== Data excerpts ==
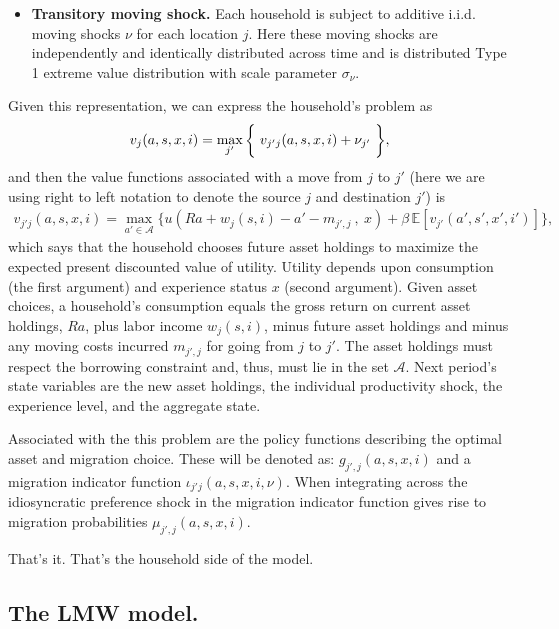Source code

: \documentclass[12pt,pdftex]{article}
\begin{document}
\begin{onehalfspacing}
\begin{itemize}
\item \textbf{Transitory moving shock.} Each household is subject to additive i.i.d. moving shocks $\nu$ for each location $j$. Here these moving shocks are independently and identically distributed across time and is distributed Type 1 extreme value distribution with scale parameter $\sigma_{\nu}$.
\end{itemize}
Given this representation, we can express the household's problem as
\begin{align}
\small
v_j(a, s, x, i) = \max_{j'} \bigg\{ \ v_{j'j}(a, s, x, i) + \nu_{j'} \ \bigg \},
\label{eq:value_fun}
\end{align}
and then the value functions associated with a move from $j$ to $j'$ (here we are using right to left notation to denote the source $j$ and destination $j'$) is
\begin{align}
v_{j'j}(a, s, x, i) = \max_{a'\in \mathcal{A}}\bigg  \{ u(Ra + w_{j}(s, i) - a' - m_{j',j} \ , \  x)  + \beta \, \mathbb{E} [v_{j'}(a', s', x', i')]  \bigg\},
\label{eq:value_fun_locaiton}
\end{align}
which says that the household chooses future asset holdings to maximize the expected present discounted value of utility.  Utility depends upon consumption (the first argument) and experience status $x$ (second argument).  Given asset choices, a household's consumption equals the gross return on current asset holdings, $Ra$, plus labor income $w_{j}(s, i)$, minus future asset holdings and minus any moving costs incurred $m_{j',j}$ for going from $j$ to $j'$. The asset holdings must respect the borrowing constraint and, thus, must lie in the set $\mathcal{A}$. Next period's state variables are the new asset holdings, the individual productivity shock, the experience level, and the aggregate state.

Associated with the this problem are the policy functions describing the optimal asset and migration choice. These will be denoted as: $g_{j',j}(a, s, x, i)$ and a migration indicator function $\iota_{j'j}(a, s, x, i, \nu)$. When integrating across the idiosyncratic preference shock in the migration indicator function gives rise to migration probabilities $\mu_{j',j}(a, s, x, i)$.

That's it. That's the household side of the model.

\subsection{The LMW model.}


\end{onehalfspacing}
\end{document}
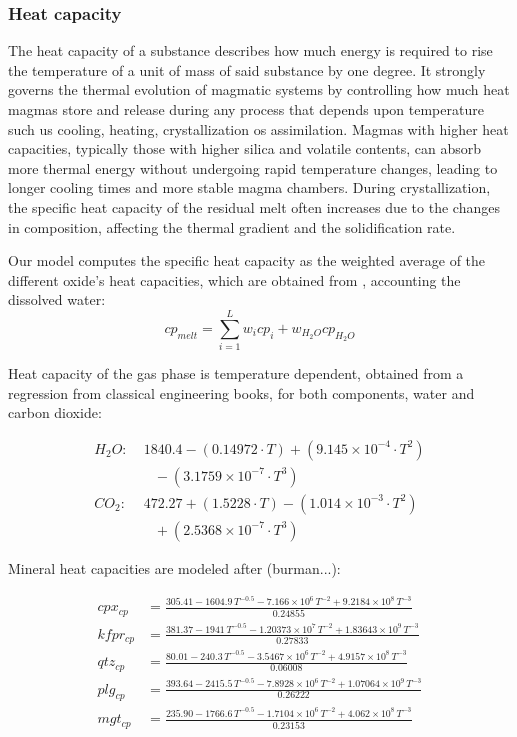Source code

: \subsubsection{Heat capacity}
The heat capacity of a substance describes how much energy is required to rise the temperature of a unit of mass of said substance by one degree. It strongly governs the thermal evolution of magmatic systems by controlling how much heat magmas store and release during any process that depends upon temperature such us cooling, heating, crystallization os assimilation. Magmas with higher heat capacities, typically those with higher silica and volatile contents, can absorb more thermal energy without undergoing rapid temperature changes, leading to longer cooling times and more stable magma chambers. During crystallization, the specific heat capacity of the residual melt often increases due to the changes in composition, affecting the thermal gradient and the solidification rate.

Our model computes the specific heat capacity as the weighted average of the different oxide's heat capacities, which are obtained from \cite{lesher2015}, accounting the dissolved water:
\begin{equation}    
	cp_{melt} = \sum_{i=1}^L w_i cp_i + w_{H_2O} cp_{H_2O}
\end{equation}

Heat capacity of the gas phase is temperature dependent, obtained from a regression from classical engineering books, for both components, water and carbon dioxide:

\begin{equation}
	\begin{split}
		H_2O: &\; 1840.4 - (0.14972 \cdot T) + (9.145 \times 10^{-4} \cdot T^2) \\
		&\quad - (3.1759 \times 10^{-7} \cdot T^3) \\
		CO_2: &\; 472.27 + (1.5228 \cdot T) - (1.014 \times 10^{-3} \cdot T^2) \\
		&\quad + (2.5368 \times 10^{-7} \cdot T^3)
	\end{split}
\end{equation}

Mineral heat capacities are modeled after (burman...):

\begin{equation}
	\begin{aligned}
		cpx_{cp} &= \frac{305.41 - 1604.9\, T^{-0.5} - 7.166 \times 10^6\, T^{-2} + 9.2184 \times 10^8\, T^{-3}}{0.24855} \\[2ex]
		kfpr_{cp} &= \frac{381.37 - 1941\, T^{-0.5} - 1.20373 \times 10^7\, T^{-2} + 1.83643 \times 10^9\, T^{-3}}{0.27833} \\[2ex]
		qtz_{cp} &= \frac{80.01 - 240.3\, T^{-0.5} - 3.5467 \times 10^6\, T^{-2} + 4.9157 \times 10^8\, T^{-3}}{0.06008} \\[2ex]
		plg_{cp} &= \frac{393.64 - 2415.5\, T^{-0.5} - 7.8928 \times 10^6\, T^{-2} + 1.07064 \times 10^9\, T^{-3}}{0.26222} \\[2ex]
		mgt_{cp} &= \frac{235.90 - 1766.6\, T^{-0.5} - 1.7104 \times 10^6\, T^{-2} + 4.062 \times 10^8\, T^{-3}}{0.23153}
	\end{aligned}
\end{equation}

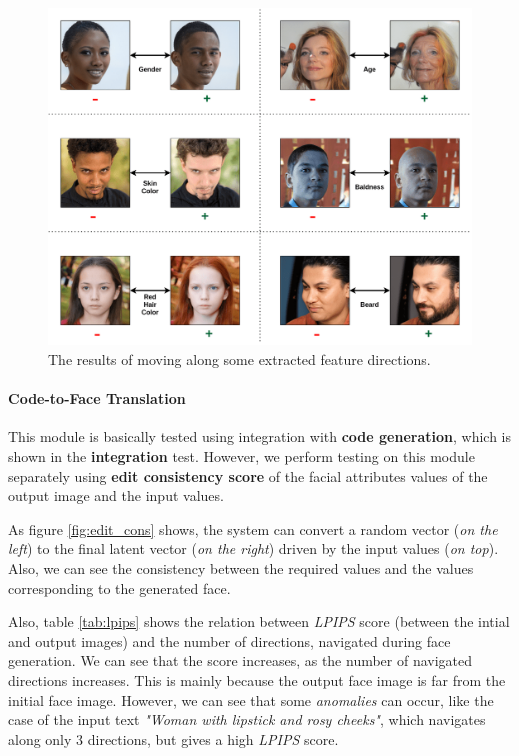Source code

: \begin{figure}[H]
    \centering
    \includegraphics[width=\textwidth]{images/directions-results.png}
    \caption{The results of moving along some extracted feature directions.}
    \label{fig:dir_results}
\end{figure}

\paragraph{Code-to-Face Translation}
This module is basically tested using integration with \textbf{code generation}, which is shown in the \textbf{integration} test. However, we perform testing on this module separately using \textbf{edit consistency score} of the facial attributes values of the output image and the input values. 

As figure \ref{fig:edit_cons} shows, the system can convert a random vector (\emph{on the left}) to the final latent vector (\emph{on the right}) driven by the input values (\emph{on top}). Also, we can see the consistency between the required values and the values corresponding to the generated face.

Also, table \ref{tab:lpips} shows the relation between \emph{LPIPS} score (between the intial and output images) and the number of directions, navigated during face generation. We can see that the score increases, as the number of navigated directions increases. This is mainly because the output face image is far from the initial face image. However, we can see that some \emph{anomalies} can occur, like the case of the input text \emph{"Woman with lipstick and rosy cheeks"}, which navigates along only $3$ directions, but gives a high \emph{LPIPS} score.

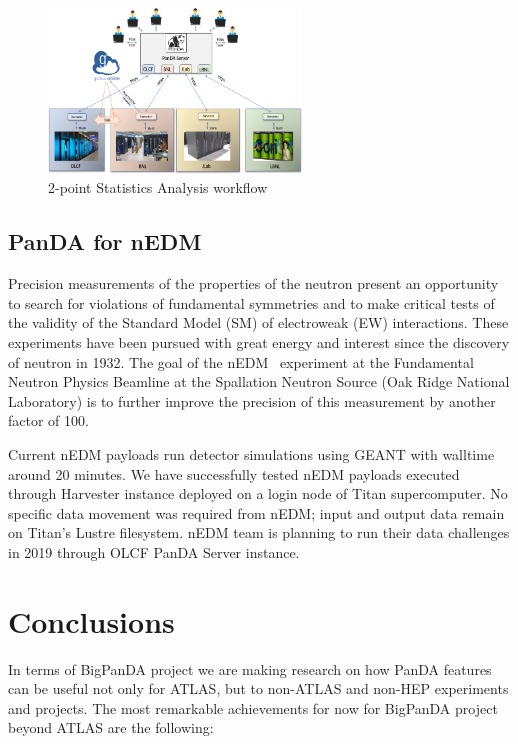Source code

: \documentclass{webofc}
\begin{document}
\begin{figure}
	\centering
	\includegraphics[width=0.60\textwidth]{figures/LQCD_future_environment.png}
	\caption{2-point Statistics Analysis workflow}
	\label{fig:lqcd_env}
\end{figure}


\subsection{PanDA for nEDM}

Precision measurements of the properties of the neutron present an opportunity to search for violations of fundamental symmetries and to make critical tests of the validity of the Standard Model (SM) of electroweak (EW) interactions. These experiments have been pursued with great energy and interest since the discovery of neutron in 1932.  The goal of the nEDM~\cite{Lamoreaux_2009} experiment at the Fundamental Neutron Physics Beamline at the Spallation Neutron Source (Oak Ridge National Laboratory) is to further improve the precision of this measurement by another factor of 100.

Current nEDM payloads run detector simulations using GEANT with walltime around 20 minutes. We have successfully tested nEDM payloads executed through Harvester instance deployed on a login node of Titan supercomputer. No specific data movement was required from nEDM; input and output data remain on Titan’s Lustre filesystem. nEDM team is planning to run their data challenges in 2019 through OLCF PanDA Server instance.


\section{Conclusions}

In terms of BigPanDA project we are making research on how PanDA features can be useful not only for ATLAS, but to non-ATLAS and non-HEP experiments and projects.
The most remarkable achievements for now for BigPanDA project beyond ATLAS are the following:
\end{document}
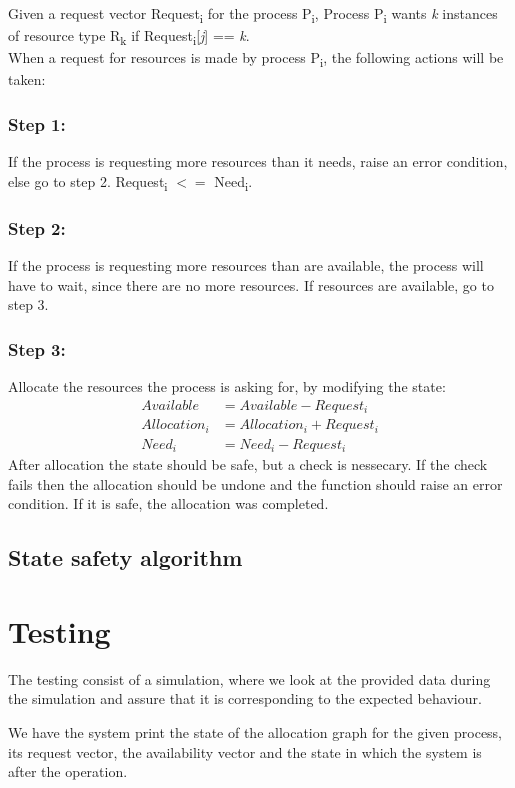 Given a request vector Request\textsubscript{i} for the process P\textsubscript{i}, Process P\textsubscript{i} wants \textit{k} instances of resource type R\textsubscript{k} if Request\textsubscript{i}[\textit{j}] == \textit{k}.\\

When a request for resources is made by process P\textsubscript{i}, the following actions will be taken:

\subsubsection{Step 1:}
If the process is requesting more resources than it needs, raise an error condition, else go to step 2. Request\textsubscript{i} $<=$ Need\textsubscript{i}.

\subsubsection{Step 2:}
If the process is requesting more resources than are available, the process will have to wait, since there are no more resources. If resources are available, go to step 3.

\subsubsection{Step 3:}
Allocate the resources the process is asking for, by modifying the state:
\begin{align*}
Available    &= Available-Request_i\\
Allocation_i &= Allocation_i + Request_i\\
Need_i       &= Need_i - Request_i
\end{align*}
After allocation the state should be safe, but a check is nessecary. If the check fails then the allocation should be undone and the function should raise an error condition. If it is safe, the allocation was completed.



\subsection{State safety algorithm}


\section{Testing}
The testing consist of a simulation, where we look at the provided data during the simulation and assure that it is corresponding to the expected behaviour.

We have the system print the state of the allocation graph for the given process, its request vector, the availability vector and the state in which the system is after the operation.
===
Look through the material and report how many of its lines hold the string "subsubsection", giving the number only.

4